• _WORK TO BE COMPLETED_
Exclude the pictures and retype the entries as written.

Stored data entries
------------------------------------------------------------------------
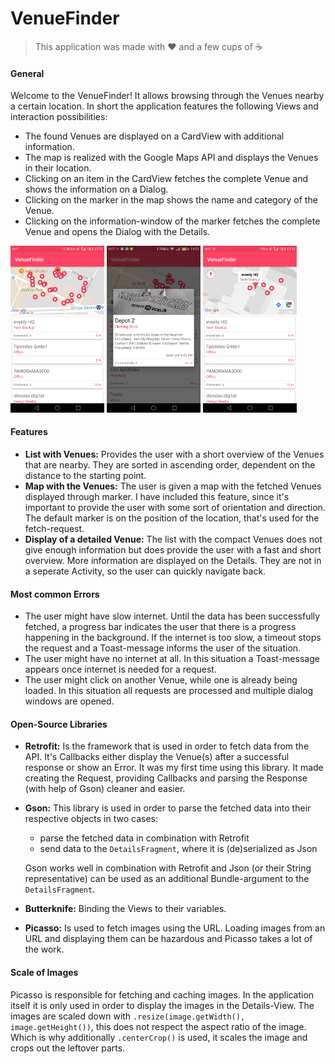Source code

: # ﻿VenueFinder

> This application was made with :heart: and a few cups of :coffee:

#### General
Welcome to the VenueFinder! It allows browsing through the Venues nearby a certain location. In short the application features the following Views and interaction possibilities:
- The found Venues are displayed on a CardView with additional information.
- The map is realized with the Google Maps API and displays the Venues in their location.
- Clicking on an item in the CardView fetches the complete Venue and shows the information on a Dialog.
- Clicking on the marker in the map shows the name and category of the Venue.
- Clicking on the information-window of the marker fetches the complete Venue and opens the Dialog with the Details.

<img src="images/venuefinder_overview.png" alt="alt text" width="150px">
<img src="images/venuefinder_details.png" alt="alt text" width="150px">
<img src="images/venuefinder_map.png" alt="alt text" width="150px">

#### Features
- **List with Venues:** Provides the user with a short overview of the Venues that are nearby. They are sorted in ascending order, dependent on the distance to the starting point.
- **Map with the Venues:** The user is given a map with the fetched Venues displayed through marker. I have included this feature, since it's important to provide the user with some sort of orientation and direction. The default marker is on the position of the location, that's used for the fetch-request.
- **Display of a detailed Venue:** The list with the compact Venues does not give enough information but does provide the user with a fast and short overview. More information are displayed on the Details. They are not in a seperate Activity, so the user can quickly navigate back.

#### Most common Errors
- The user might have slow internet. Until the data has been successfully fetched, a progress bar indicates the user that there is a progress happening in the background. If the internet is too slow, a timeout stops the request and a Toast-message informs the user of the situation.
- The user might have no internet at all. In this situation a Toast-message appears once internet is needed for a request.
- The user might click on another Venue, while one is already being loaded. In this situation all requests are processed and multiple dialog windows are opened.

#### Open-Source Libraries
- **Retrofit:** Is the framework that is used in order to fetch data from the API. It's Callbacks either display the Venue(s) after a successful response or show an Error. It was my first time using this library. It made creating the Request, providing Callbacks and parsing the Response (with help of Gson) cleaner and easier.

- **Gson:** This library is used in order to parse the fetched data into their respective objects in two cases:
  - parse the fetched data in combination with Retrofit
  - send data to the `DetailsFragment`, where it is (de)serialized as Json

  Gson works well in combination with Retrofit and Json (or their String representative) can be used as an additional Bundle-argument to the `DetailsFragment`.
- **Butterknife:** Binding the Views to their variables.

- **Picasso:** Is used to fetch images using the URL. Loading images from an URL and displaying them can be hazardous and Picasso takes a lot of the work.

#### Scale of Images
Picasso is responsible for fetching and caching images. In the application itself it is only used in order to display the images in the Details-View. The images are scaled down with `.resize(image.getWidth(), image.getHeight())`, this does not respect the aspect ratio of the image. Which is why additionally `.centerCrop()` is used, it scales the image and crops out the leftover parts.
------------------------------------------------------------------------
• _ANSWER BOX_
Source code

: # ﻿VenueFinder

> This application was made with :heart: and a few cups of :coffee:

#### General
Welcome to the VenueFinder! It allows browsing through the Venues nearby a certain location. In short the application features the following Views and interaction possibilities:
- The found Venues are displayed on a CardView with additional information.
- The map is realized with the Google Maps API and displays the Venues in their location.
- Clicking on an item in the CardView fetches the complete Venue and shows the information on a Dialog.
- Clicking on the marker in the map shows the name and category of the Venue.
- Clicking on the information-window of the marker fetches the complete Venue and opens the Dialog with the Details.

<img src="images/venuefinder_overview.png" alt="alt text" width="150px">
<img src="images/venuefinder_details.png" alt="alt text" width="150px">
<img src="images/venuefinder_map.png" alt="alt text" width="150px">

#### Features
- **List with Venues:** Provides the user with a short overview of the Venues that are nearby. They are sorted in ascending order, dependent on the distance to the starting point.
- **Map with the Venues:** The user is given a map with the fetched Venues displayed through marker. I have included this feature, since it's important to provide the user with some sort of orientation and direction. The default marker is on the position of the location, that's used for the fetch-request.
- **Display of a detailed Venue:** The list with the compact Venues does not give enough information but does provide the user with a fast and short overview. More information are displayed on the Details. They are not in a seperate Activity, so the user can quickly navigate back.

#### Most common Errors
- The user might have slow internet. Until the data has been successfully fetched, a progress bar indicates the user that there is a progress happening in the background. If the internet is too slow, a timeout stops the request and a Toast-message informs the user of the situation.
- The user might have no internet at all. In this situation a Toast-message appears once internet is needed for a request.
- The user might click on another Venue, while one is already being loaded. In this situation all requests are processed and multiple dialog windows are opened.

#### Open-Source Libraries
- **Retrofit:** Is the framework that is used in order to fetch data from the API. It's Callbacks either display the Venue(s) after a successful response or show an Error. It was my first time using this library. It made creating the Request, providing Callbacks and parsing the Response (with help of Gson) cleaner and easier.

- **Gson:** This library is used in order to parse the fetched data into their respective objects in two cases:
  - parse the fetched data in combination with Retrofit
  - send data to the `DetailsFragment`, where it is (de)serialized as Json

  Gson works well in combination with Retrofit and Json (or their String representative) can be used as an additional Bundle-argument to the `DetailsFragment`.
- **Butterknife:** Binding the Views to their variables.

- **Picasso:** Is used to fetch images using the URL. Loading images from an URL and displaying them can be hazardous and Picasso takes a lot of the work.

#### Scale of Images
Picasso is responsible for fetching and caching images. In the application itself it is only used in order to display the images in the Details-View. The images are scaled down with `.resize(image.getWidth(), image.getHeight())`, this does not respect the aspect ratio of the image. Which is why additionally `.centerCrop()` is used, it scales the image and crops out the leftover parts.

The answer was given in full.